Растерянная нежность тут же сменилась возмущённым негодованием: чего это он тут меня как кобылу в торговом ряду осматривает?! Спасибо, что хоть зубы не проверил! «Хуже все рано не будет!» – решила я и, изловчившись, изо всех сил укусила его за палец.
Колпак скривился, но стерпел мои остренькие клычки без единого звука, даже хватку не ослабил. Вот что за человек! Нет бы хоть чуть-чуть разжать свои клещи, чтоб можно было резко дёрнуться и, выдрав плечо, удрать в ближайший проулок! Но нет, не вырваться из «объятий» палача.
Тут мужчина вновь протянул ко мне руку со следами моего «бунта», резко сорвал с меня шляпу Николки и бросил под ноги на мостовую. Мои чудесные золотые локоны рассыпались по плечам, шатром укрыв надежнее, чем изодранная в толчее рубаха друга.
Изумрудные глаза уставились на меня пристальнее прежнего, но на этот раз в них сквозило удивление, интерес и, кажется, капля нежности. Клешни, мгновение назад готовые выворачивать суставы и заставлять кости трещать, стали мягче, тем не менее не отпуская.
– Сколько тебе лет, маленькая? – негромко спросил у меня инквизитор. Ага, значит, из-за малого возраста и из-за того, что девочка, пожалел.
– Десять, – интуитивно сбросила пару лет я.
– Как тебя зовут?
– Ника… – неуверенно пробормотала я так, что сама еле-еле себя расслышала.
– Как ты сказала? Лика? Значит, Анжелика, – сделал свои выводы он.
Ну, а я не стала его переубеждать, просто скромно потупила глазки.
– Анжелика, послушай, сейчас всех арестованных поведут в камеры под монастырем в окрестностях города, а потом – в пыточные на допрос. Я заберу тебя к себе в келью и побуду с тобой. Утро поспишь у меня, потом я накормлю тебя завтраком, а там и суд над слугами Мрачного. Не бойся, со мной тебя никто не тронет. Обещаю, смерть тебе не грозит.
– Почему вы так добры ко мне? – все же подозрительно, я же для него еретичка, к тому же покусавшая его.

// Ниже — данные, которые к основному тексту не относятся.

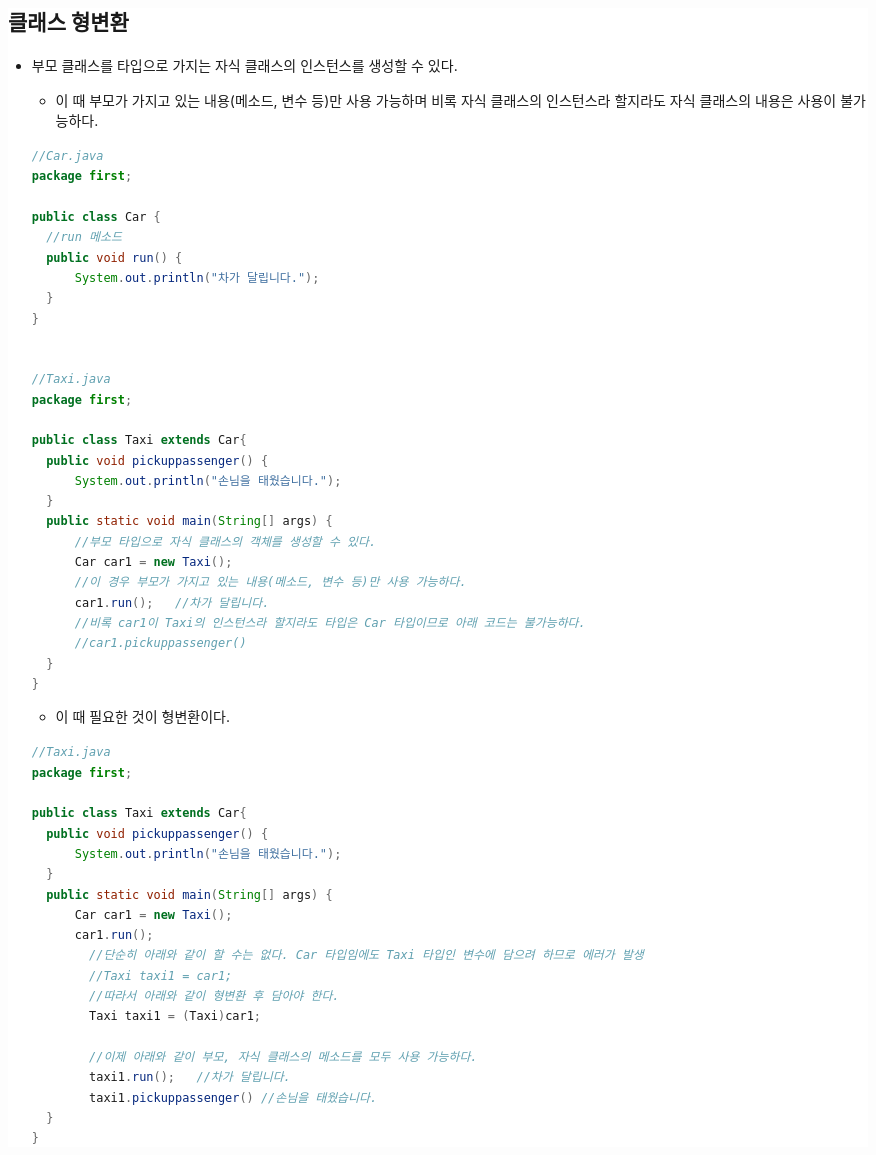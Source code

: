 




## 클래스 형변환

- 부모 클래스를 타입으로 가지는 자식 클래스의 인스턴스를 생성할 수 있다.

  - 이 때 부모가 가지고 있는 내용(메소드, 변수 등)만 사용 가능하며 비록 자식 클래스의 인스턴스라 할지라도 자식 클래스의 내용은 사용이 불가능하다.

  ```java
  //Car.java
  package first;
  
  public class Car {
  	//run 메소드
  	public void run() {
  		System.out.println("차가 달립니다.");
  	}
  }
  
  
  //Taxi.java
  package first;
  
  public class Taxi extends Car{
  	public void pickuppassenger() {
  		System.out.println("손님을 태웠습니다.");
  	}
  	public static void main(String[] args) {
  		//부모 타입으로 자식 클래스의 객체를 생성할 수 있다.
  		Car car1 = new Taxi();
  		//이 경우 부모가 가지고 있는 내용(메소드, 변수 등)만 사용 가능하다.
  		car1.run();   //차가 달립니다.
  		//비록 car1이 Taxi의 인스턴스라 할지라도 타입은 Car 타입이므로 아래 코드는 불가능하다.
  		//car1.pickuppassenger()
  	}
  }
  ```

  - 이 때 필요한 것이 형변환이다.

  ```java
  //Taxi.java
  package first;
  
  public class Taxi extends Car{
  	public void pickuppassenger() {
  		System.out.println("손님을 태웠습니다.");
  	}
  	public static void main(String[] args) {
  		Car car1 = new Taxi();
  		car1.run();
          //단순히 아래와 같이 할 수는 없다. Car 타입임에도 Taxi 타입인 변수에 담으려 하므로 에러가 발생
          //Taxi taxi1 = car1;
          //따라서 아래와 같이 형변환 후 담아야 한다.
          Taxi taxi1 = (Taxi)car1;
          
          //이제 아래와 같이 부모, 자식 클래스의 메소드를 모두 사용 가능하다.
          taxi1.run();   //차가 달립니다.
          taxi1.pickuppassenger() //손님을 태웠습니다.
  	}
  }
  ```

– Потому что ты понравилась мне, – просто ответил палач и, кажется, улыбнулся под маской. – Не смотри так удивленно, все же я не монах и не евнух. Пройдёт лет пять – шесть, ты расцветёшь и станешь настоящей красавицей. Может, ещё вернусь и разыщу тебя здесь, – тут случилось уж совсем невероятное – колпак задорно подмигнул мне!
Все так же не отпуская мое плечо, он повёл меня вслед за другими горожанами, праздновавшими Пришествие Мрачного Бога. Многих из них избили, кто-то вообще был не в состоянии идти сам, таких бравые широкоплечие палачи взваливали на себя и бодренько устремлялись к своему оплоту.